2017年7月、8月分別在中國美術館和廣東美術館展出的“其命惟新——廣東美術百年大展”引起了美術界巨大的反響。眾多讚譽已不必多說,展覽之後面臨的問題是,廣東美術界在向經典人物致敬的同時,如何繼承廣東美術的優良傳統、核心精神,如何超越前輩成就,為未來創造新的經典,創造下一個百年輝煌?

2017年8月9日,廣東美術館舉行了“廣東美術百年大展學術研討會”,省委宣傳部常務副部長鄭雁雄、省文聯主席許欽鬆、省美協主席李勁堃、原中國美術館副館長樑江、廣東美術館館長王紹強,以及其他多位省美協、省內各博物館、美術館、各研究所領導、研究員等參加了本次會議。

會議圍繞百年大展之後對廣東美術的後續研究、美術作品的收藏問題以及對現有美術館進行擴建並新建展覽館等問題進行了討論。


建立學術研究基礎上的展覽業態


本次百年大展最大的亮點在於,這是一次對廣東近百年美術較為系統、全面的總結和展現,這些總結和展現是建立在紮實的學術研究的基礎上的,從展覽的主題、結構到入選的每一幅作品都經過了學術委員會充分的研究和討論。李勁堃在研討會發言中表示,“廣東近期一系列的展覽有從看展覽到讀展覽的傾向,已經進入了一種解讀和學術參與的狀態,這是一個在展覽業態上非常重要的轉變。”

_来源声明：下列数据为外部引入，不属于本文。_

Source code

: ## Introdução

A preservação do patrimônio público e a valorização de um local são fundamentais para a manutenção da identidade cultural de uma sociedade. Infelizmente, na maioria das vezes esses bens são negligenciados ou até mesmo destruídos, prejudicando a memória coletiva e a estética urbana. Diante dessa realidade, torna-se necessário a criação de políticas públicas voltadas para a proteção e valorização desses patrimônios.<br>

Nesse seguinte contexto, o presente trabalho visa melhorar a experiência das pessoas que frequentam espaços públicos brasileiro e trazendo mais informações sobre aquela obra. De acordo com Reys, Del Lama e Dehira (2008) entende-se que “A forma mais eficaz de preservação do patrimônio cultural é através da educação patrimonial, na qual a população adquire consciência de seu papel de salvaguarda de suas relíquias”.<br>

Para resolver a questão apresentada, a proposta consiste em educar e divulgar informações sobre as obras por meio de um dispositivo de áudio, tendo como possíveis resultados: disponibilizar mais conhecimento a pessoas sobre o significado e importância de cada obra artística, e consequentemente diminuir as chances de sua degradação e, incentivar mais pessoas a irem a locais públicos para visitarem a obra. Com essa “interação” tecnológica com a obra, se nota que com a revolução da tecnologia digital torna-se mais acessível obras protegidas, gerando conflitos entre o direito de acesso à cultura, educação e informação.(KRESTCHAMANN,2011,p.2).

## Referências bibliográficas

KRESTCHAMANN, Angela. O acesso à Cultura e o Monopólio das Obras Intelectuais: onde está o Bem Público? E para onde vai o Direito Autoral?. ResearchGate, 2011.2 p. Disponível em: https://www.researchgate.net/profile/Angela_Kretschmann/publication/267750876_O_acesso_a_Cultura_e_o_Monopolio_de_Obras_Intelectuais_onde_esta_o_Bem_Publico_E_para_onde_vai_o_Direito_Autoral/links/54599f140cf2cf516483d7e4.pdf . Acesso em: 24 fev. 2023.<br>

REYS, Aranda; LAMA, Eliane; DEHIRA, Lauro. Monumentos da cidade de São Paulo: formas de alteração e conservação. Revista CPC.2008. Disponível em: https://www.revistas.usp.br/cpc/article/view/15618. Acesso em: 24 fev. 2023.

百年大展是一個概括性的整體呈現,主線之外,許多“支線”無法做到深入挖掘,因此,之後的專題研究和展覽很有必要。“接下來整個課題的研究,包括專項的研究,如何跟得上,這其實也是擺在我們面前的一個課題。”王紹強說道。



大展在北京展出時,中共中央政治局委員、中央書記處書記、中宣部部長劉奇葆曾參觀展覽,當聽到廣東抗戰時期新興木刻運動相關史料的介紹時,他表示這塊要“非常重視”。許欽鬆在研討會發言中表示,“這已經是我們一個重點的工作,把廣東這塊的新興木刻、抗戰木刻擰在一塊,做一個體量很大的研究,收集並且整理出新的理論文章。之後可能要依靠省美協展開這方面的活動,深入地進行研究。我們也初步定在抗戰的一個節點,在2021年,我們黨的建黨100週年,做一個建黨100週年和新興木刻90週年的整體呈現。”


李勁堃稱樑江為本次大展的靈魂,從選題、學術運作、重點文稿以及主題的劃分、關鍵詞的選擇、理論定位與思考、廣東美術各種文學的編寫過程中,樑江全程把控。在他看來,這次展覽,廣東美術界打了一個漂亮的翻身仗,但對廣東美術教育的總結做得還不夠多。“中國的美術教育在徐悲鴻、潘天壽,在這兩個之外有第三條道路,這就是廣東的美術教育,我們沒有給它總結出來。”樑江在研討會發言中說道。



這一觀點也得到李勁堃的認同和支持,李勁堃說道,“我到美術學院籤的第一份文件,就是聘請樑江老師在美術學院成立一個近現代研究中心,這可能是廣州美術學院能拿出的最高的一種規格,來請樑江介入近現代研究。有實際的人員編制,有馬上到位的幾百萬的研究經費,我想這個也是近年來廣東不同的學術單位共同參與近現代研究所促成的一個事。”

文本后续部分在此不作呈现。